They came to the other side of the sea, into the country of the Gadarenes. When he had come out of the boat, immediately there met him out of the tombs a man with a unclean spirit, who had his dwelling in the tombs. Nobody could bind him any more, not evan with chains, because he had been often bound with fetters and chains, and the chains had been torn apart by him, and the fetters broken in pieces. Nobody had the strength to tame him. Always, night and day, in the tombs and in the mountains, he was crying out, and cutting himself with stones.
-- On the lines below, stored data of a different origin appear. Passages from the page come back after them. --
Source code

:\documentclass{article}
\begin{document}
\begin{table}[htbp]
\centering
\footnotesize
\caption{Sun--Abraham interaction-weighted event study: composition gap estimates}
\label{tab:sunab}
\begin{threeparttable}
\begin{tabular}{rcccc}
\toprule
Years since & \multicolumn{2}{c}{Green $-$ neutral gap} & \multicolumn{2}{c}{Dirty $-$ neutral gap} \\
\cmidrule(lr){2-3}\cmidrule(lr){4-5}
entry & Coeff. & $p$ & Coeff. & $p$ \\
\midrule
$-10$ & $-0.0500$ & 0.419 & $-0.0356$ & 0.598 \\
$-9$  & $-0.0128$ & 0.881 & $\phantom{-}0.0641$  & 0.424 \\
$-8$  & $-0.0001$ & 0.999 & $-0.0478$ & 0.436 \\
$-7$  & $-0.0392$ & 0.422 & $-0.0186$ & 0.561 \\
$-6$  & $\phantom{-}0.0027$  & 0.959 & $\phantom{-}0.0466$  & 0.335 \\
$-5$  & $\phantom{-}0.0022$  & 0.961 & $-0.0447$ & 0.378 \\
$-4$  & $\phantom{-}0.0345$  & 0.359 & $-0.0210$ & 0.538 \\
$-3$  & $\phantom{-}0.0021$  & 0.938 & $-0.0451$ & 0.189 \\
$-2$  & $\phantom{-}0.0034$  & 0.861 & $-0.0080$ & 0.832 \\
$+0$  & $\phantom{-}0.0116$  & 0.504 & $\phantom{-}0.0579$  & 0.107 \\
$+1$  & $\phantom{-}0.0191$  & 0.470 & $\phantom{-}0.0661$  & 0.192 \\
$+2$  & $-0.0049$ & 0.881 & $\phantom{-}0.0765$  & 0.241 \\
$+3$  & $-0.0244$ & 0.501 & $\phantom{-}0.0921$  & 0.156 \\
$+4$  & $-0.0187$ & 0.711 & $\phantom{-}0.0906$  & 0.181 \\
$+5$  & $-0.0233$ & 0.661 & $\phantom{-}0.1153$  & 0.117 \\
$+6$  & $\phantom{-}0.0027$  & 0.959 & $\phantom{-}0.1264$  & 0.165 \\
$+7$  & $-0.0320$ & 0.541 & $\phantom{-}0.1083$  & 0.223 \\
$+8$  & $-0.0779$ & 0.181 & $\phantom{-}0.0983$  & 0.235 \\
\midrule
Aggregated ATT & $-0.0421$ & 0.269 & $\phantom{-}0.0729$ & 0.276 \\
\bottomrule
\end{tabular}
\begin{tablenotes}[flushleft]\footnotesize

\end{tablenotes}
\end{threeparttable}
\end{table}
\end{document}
When he saw Jesus from afar, he ran and bowed down to him, and crying out with a loud voice, he said, "What have I to do with you, Jesus, you Son of the Most High God? I adjure you by God, don't torment me." For he said to him, "Come out of the man, you unclean spirit!" He asked him, "What is your name?" He said to him, "My name is Legion, for we are many." He begged him much that he would not send them away out of the country. Now there was on the mountainside a great herd of pigs feeding. All the demons begged him, saying, "Send us into the pigs, that we may enter into them."

At once Jesus gave them permission. The unclean spirit came out and entered into the pigs. The herd of about two thousand rushed down the steep bank into the sea, and they were drowned in the sea. Those who fes them fled, and told it in the city and in the country. The people came to see what it was that had happened.

They came to Jesus, and saw him who had been possessed by demons sitting, clothed, and in his right mind, even him who had the legion; and they were afraid. Those who saw it declared to them how it happened to him who was possessed by demons, and about the pigs. They began to beg him to depart from their region.

As he was entering into the boat, he who had been possessed by demons begged him that he might be with him. He didn't allow him, but said to him, "Go to your house, to your friends, and tell them what great things the Lord has done for you, and how he had mercy on you." He went his way, and began to proclaim in Decapolis how Jesus had done great things for him, and everyone marveled.